We brought her in to add alittle milk to the herd as we have had some moderate or less milk production from our Boers, and we have been very happy with Nub/Boer and our buyers seem to like the leggy nature of the Nubian. Sadly we wont breed her again if she 1st survives and 2nd doesnt really recover to a much better state. We have somewhere in the neighborhood of 60 others that are going to start soon and it will be tough o give her the one on one she has been getting.
Thanks for the support.


----------



## giddyogoat (May 28, 2012)

She seems a bit stronger in the legs today. She also seems to love being waited on.


----------



## ksalvagno (Oct 6, 2009)

Have you tried putting her in some kind of sling to have her on her feet for a while?


----------



## happybleats (Sep 12, 2010)

I agree with whats been said..treat for both Ketosis and Preg. Toxemia....Daily probioitcs to keep her rumen up and going..laying down alot can be hard on the belly...I would continue daily Fortified B complex as well andkeep her hydrated, getting her up as much as you can, ..use a bale of hay,a sling or something to support her....Both Ketosis an Preg. Toxemia can be hard to recover from...you dont want loss of muscle to interfier with her recovery..If you new she was with ina week of delivery, you could induce labor to give hre faster relief...


----------



## giddyogoat (May 28, 2012)

Anyone with pics of an effective goat sling? She still cannot stand but is now strong enough to turn herself to keep her face out of the wind. 2 other girls went off yesterday so maybe she is close. There does seem to be what I would describe as distention in the "lady parts" as well as some discharge. I have let a little discharge get me all worked up thinking birth was imminent before so I am not to sure this is a sign. Anyway pics or descriptions of slings or stand supports that work, seems to me that what I picture in my mind (not a big picture) would put even more stress on the abdomen and back.


----------



## gegegoatgirl2698 (Feb 1, 2014)

I don't have personal pics but I had a doe with two broken legs; Long story but I bought her at the sale-barn because she was heavy bred and the kill buyer was bidding (it was $10) and I hand delivered triplets 3 days later then put her out of her misery cause she was in a lot of pain. Anywho I used a horse halter like in pic below for front and a pony cinch for back end on a panel of pipe fence with the bottom pipes broken out of it. Don't know of this will help but good luck.


----------



## loggyacreslivestock (Mar 5, 2013)

I would just get some strong material and rope. Make a rectangle that fits her body length wise from behind shoulders to in front of hind legs and that wraps up around her past her back. Attach rope by either sewing a tube area in front and back and running rope through, or tying to each corner. Lift off of ground slowly and attach to ceiling or whatever you are using to anchor it. Only let hang like this with feet touching ground for short periods- like 20-30 minutes.


----------



## happybleats (Sep 12, 2010)

I would keep pressure off her belly...do as loggyacres suggest but make it open bellied...

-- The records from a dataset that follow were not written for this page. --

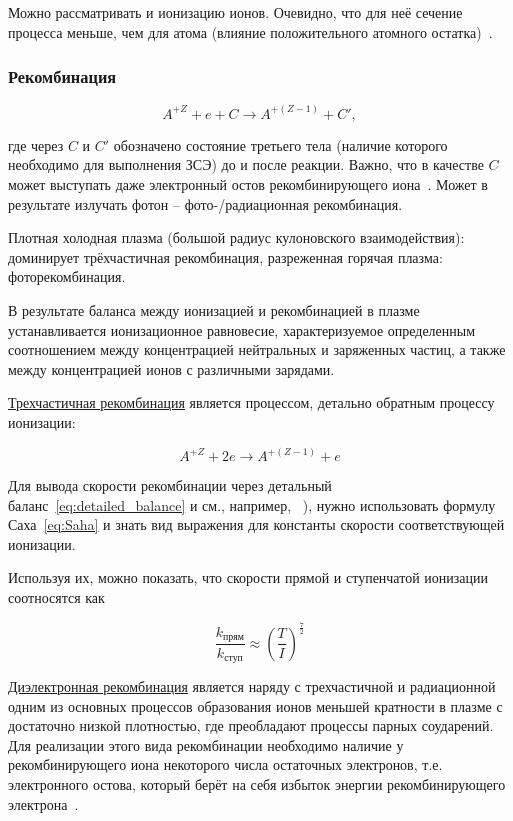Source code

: \documentclass[10pt, a4paper]{article}
\begin{document}
Можно рассматривать и ионизацию ионов. Очевидно, что для неё сечение процесса меньше, чем для атома (влияние положительного атомного остатка)~\cite{raizer}.

\subsubsection{Рекомбинация} \label{subsubsec:recombination}

\begin{equation}
	A^{+Z} + e + C \rightarrow A^{+(Z-1)} + C',
\end{equation}

где через $C$ и $C'$ обозначено состояние третьего тела (наличие которого необходимо для выполнения ЗСЭ) до и после реакции. Важно, что в качестве $C$ может выступать даже электронный остов рекомбинирующего иона~\cite{astap}. Может в результате излучать фотон -- фото-/радиационная рекомбинация.

Плотная холодная плазма (большой радиус кулоновского взаимодействия): доминирует трёхчастичная рекомбинация, разреженная горячая плазма: фоторекомбинация.

В результате баланса между ионизацией и рекомбинацией в плазме устанавливается ионизационное равновесие, характеризуемое определенным соотношением между концентрацией нейтральных и заряженных частиц, а также между концентрацией
ионов с различными зарядами. 

\uline{Трехчастичная рекомбинация} является процессом, детально обратным процессу ионизации:

\begin{equation*}
	A^{+Z} + 2e \rightarrow A^{+(Z-1)} + e 
\end{equation*}

Для вывода скорости рекомбинации через детальный баланс~\eqref{eq:detailed_balance} и см., например, ~\cite{astap}), нужно использовать формулу Саха~\eqref{eq:Saha} и знать вид выражения для константы скорости соответствующей ионизации.

Используя их, можно показать, что скорости прямой и ступенчатой ионизации соотносятся как

\begin{equation}
	\frac{k_{\text{прям}}}{k_{\text{ступ}}} \approx \left(\frac{T}{I}\right)^{\frac{7}{2}}
\end{equation}

\uline{Диэлектронная рекомбинация} является наряду с трехчастичной и радиационной одним из основных процессов образования ионов меньшей кратности в плазме с достаточно низкой плотностью, где преобладают процессы парных соударений. Для реализации этого вида рекомбинации необходимо наличие у рекомбинирующего иона некоторого числа остаточных электронов, т.е. электронного остова, который берёт на себя избыток энергии рекомбинирующего электрона~\cite{astap, raizer}.
\end{document}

hopefully she will kid soon, sounds like with the poochy pooch and discharge she is almost there...do keep up treatment until she is up and going if you keep her in milk...If she struggles to recover, I might dry her up and bottle raise the kids..

Best wishes


----------



## ThreeHavens (Oct 20, 2011)

When she starts contractions, I would like to recommend an herbal product called "Ewe-Ter-N" from Fir Meadow. It's herbal, and you only give it when contractions start. It's supposed to help with strong contractions, and Kat had a doe that wasn't able to exercise at all during pregnancy (due to an injury), that Ewe-Ter-N was able to greatly assist.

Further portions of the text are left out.